### DATA FOR PROCESSING

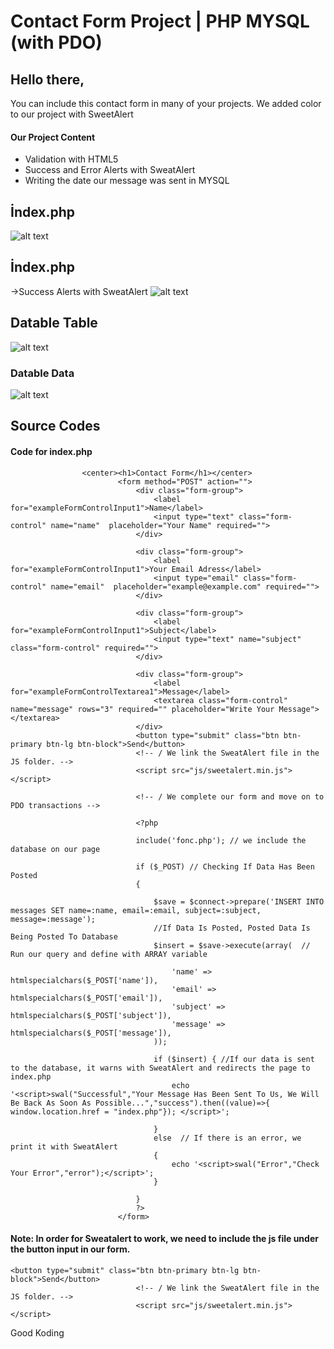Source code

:# Contact Form Project | PHP MYSQL (with PDO)

## Hello there,
You can include this contact form in many of your projects. We added color to our project with SweetAlert

#### Our Project Content
* Validation with HTML5
* Success and Error Alerts with SweatAlert
* Writing the date our message was sent in MYSQL


## İndex.php 
![alt text](https://github.com/FRTYZ/https://github.com/FRTYZ/Contact-Form-PHP-MYSQL-with-PDO/blob/main/img/contact-form.png?raw=true)
 
## İndex.php 
->Success Alerts with SweatAlert
![alt text](https://github.com/FRTYZ/https://github.com/FRTYZ/Contact-Form-PHP-MYSQL-with-PDO/blob/main/img/contact-sweatalert.png?raw=true)
## Datable Table
![alt text](https://github.com/FRTYZ/https://github.com/FRTYZ/Contact-Form-PHP-MYSQL-with-PDO/blob/main/img/contact-db.png?raw=true)
### Datable Data
![alt text](https://github.com/FRTYZ/https://github.com/FRTYZ/Contact-Form-PHP-MYSQL-with-PDO/blob/main/img/contact-db-data.png?raw=true)
## Source Codes

#### Code for index.php

```
                <center><h1>Contact Form</h1></center>                      
                        <form method="POST" action="">
                            <div class="form-group">
                                <label for="exampleFormControlInput1">Name</label>
                                <input type="text" class="form-control" name="name"  placeholder="Your Name" required="">
                            </div>

                            <div class="form-group">
                                <label for="exampleFormControlInput1">Your Email Adress</label>
                                <input type="email" class="form-control" name="email"  placeholder="example@example.com" required="">
                            </div>      

                            <div class="form-group">
                                <label for="exampleFormControlInput1">Subject</label>
                                <input type="text" name="subject" class="form-control" required="">
                            </div>          

                            <div class="form-group">
                                <label for="exampleFormControlTextarea1">Message</label>
                                <textarea class="form-control" name="message" rows="3" required="" placeholder="Write Your Message"></textarea>
                            </div>
                            <button type="submit" class="btn btn-primary btn-lg btn-block">Send</button>
                            <!-- / We link the SweatAlert file in the JS folder. -->
                            <script src="js/sweetalert.min.js"></script>

                            <!-- / We complete our form and move on to PDO transactions -->

                            <?php

                            include('fonc.php'); // we include the database on our page

                            if ($_POST) // Checking If Data Has Been Posted
                            {

                                $save = $connect->prepare('INSERT INTO messages SET name=:name, email=:email, subject=:subject, message=:message'); 
                                //If Data Is Posted, Posted Data Is Being Posted To Database
                                $insert = $save->execute(array(  // Run our query and define with ARRAY variable

                                    'name' => htmlspecialchars($_POST['name']),
                                    'email' => htmlspecialchars($_POST['email']),
                                    'subject' => htmlspecialchars($_POST['subject']),
                                    'message' => htmlspecialchars($_POST['message']),
                                ));

                                if ($insert) { //If our data is sent to the database, it warns with SweatAlert and redirects the page to index.php
                                    echo '<script>swal("Successful","Your Message Has Been Sent To Us, We Will Be Back As Soon As Possible...","success").then((value)=>{ window.location.href = "index.php"}); </script>';                         
           
                                }
                                else  // If there is an error, we print it with SweatAlert
                                {
                                    echo '<script>swal("Error","Check Your Error","error");</script>';
                                }

                            }
                            ?>
                        </form>
```

#### Note: In order for Sweatalert to work, we need to include the js file under the button input in our form. 

```
<button type="submit" class="btn btn-primary btn-lg btn-block">Send</button>
                            <!-- / We link the SweatAlert file in the JS folder. -->
                            <script src="js/sweetalert.min.js"></script>
```


Good Koding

######

■ PROBLEM TO SOLVE
Report each line of the data in which "type" occurs.

■ EXPECTED OUTPUT
                                <input type="text" class="form-control" name="name"  placeholder="Your Name" required="">
                                <input type="email" class="form-control" name="email"  placeholder="example@example.com" required="">
                                <input type="text" name="subject" class="form-control" required="">
                            <button type="submit" class="btn btn-primary btn-lg btn-block">Send</button>
<button type="submit" class="btn btn-primary btn-lg btn-block">Send</button>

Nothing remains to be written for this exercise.